Alessandro Venturelli è scomparso nel 2020. Da lì, si sono susseguite diverse segnalazioni, l’ultima quella arrivata da Bucarest un anno fa, ma nessuna ha portato a svolte concrete. Lo scorso 9 luglio il pm ha chiesto per la terza volta per l’archiviazione, in attesa della risposta del giudice.
«C’è un buco legislativo che permette di archiviare con facilità i casi di sparizione. Non dubito che Alle si possa essere allontanato sulle proprie gambe – insiste Carassai –, come sostiene la Procura. Ma è chiaro che è avvenuto in un momento di estrema fragilità, di grande malessere interiore, e non è mai stata presa in considerazione la possibilità che sia stato manipolato da altre persone. L’allontanamento volontario non può, non deve essere un paracadute per la giustizia».
Il corteo dei famigliari degli scomparsi è partito ieri da via Giulio Cesare e ha raggiunto piazza Cavour.
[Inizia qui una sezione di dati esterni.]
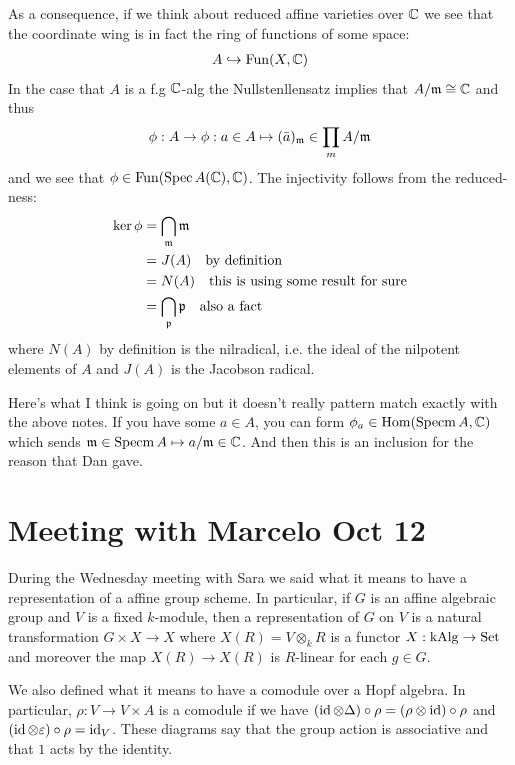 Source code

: \documentclass[12pt]{article}
\begin{document}
As a consequence, if we think about reduced affine varieties over $\C$ we see that the coordinate wing is in fact the ring of functions of some space: \begin{align*}
    A\hookrightarrow \Fun(X,\C)
\end{align*} In the case that $A$ is a f.g $\C$-alg the Nullstenllensatz implies that $A/\mf m\cong\C$ and thus \begin{align*}
    \phi: A\to 
    \phi: a\in A\mapsto (\bar a)_{\mf m} \in \prod_m A/\mf m 
\end{align*} and we see that $\phi\in \Fun(\Spec A(\C), \C)$. The injectivity follows from the reduced-ness: \begin{align*}
    \ker\phi &= \bigcap_{\mf m} \mf m\\
    &= J(A) \texty{by definition}\\
    &= N(A) \texty{this is using some result for sure} \\
    &= \bigcap_{\mf p}\mf p \texty{also a fact}
\end{align*} where $N(A)$ by definition is the nilradical, i.e. the ideal of the nilpotent elements of $A$ and $J(A)$ is the Jacobson radical.
\begin{remark}
\end{remark}

\hfill

Here's what I think is going on but it doesn't really pattern match exactly with the above notes. If you have some $a\in A$, you can form $\phi_a\in\Hom(\Specm A,\C)$ which sends $\mf m \in\Specm A\mapsto a/\mf m \in \C$. And then this is an inclusion for the reason that Dan gave.

\section{Meeting with Marcelo Oct 12}
During the Wednesday meeting with Sara we said what it means to have a representation of a affine group scheme. In particular, if $G$ is an affine algebraic group and $V$ is a fixed $k$-module, then a representation of $G$ on $V$ is a natural transformation $G\times X\to X$ where $X(R) = V\otimes_k R$ is a functor $X:\kAlg\to\Set$ and moreover the map $X(R)\to X(R)$ is $R$-linear for each $g\in G$.

\hfill 

We also defined what it means to have a comodule over a Hopf algebra. In particular, $\rho:V\to V\times A$ is a comodule if we have $(\id\otimes\Delta)\circ\rho = (\rho\otimes\id)\circ\rho$ and $(\id\otimes\varepsilon)\circ\rho = \id_V$. These diagrams say that the group action is associative and that $1$ acts by the identity.
\end{document}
«Oltre alla maggiore celerità delle indagini, chiediamo l’istituzione di professionisti formati specificamente per la ricerca delle persone scomparse. È un dolore che accomuna tutti i familiari di persone su cui non si hanno risposte. Siamo tutti in guerra con la giustizia. L’allontanamento volontario non può essere un modo per autorizzare la sospensione delle indagini. Una persona che sta bene dice che ha bisogno di una pausa, avverte che si sta allontanando. Invece Alle viveva un profondo malessere, e non possiamo accettare l’allontanamento volontariamente come motivazione. È lecito immaginare che dietro alla sua sparizione ci sia il coinvolgimento di altre persone», conclude Carassai.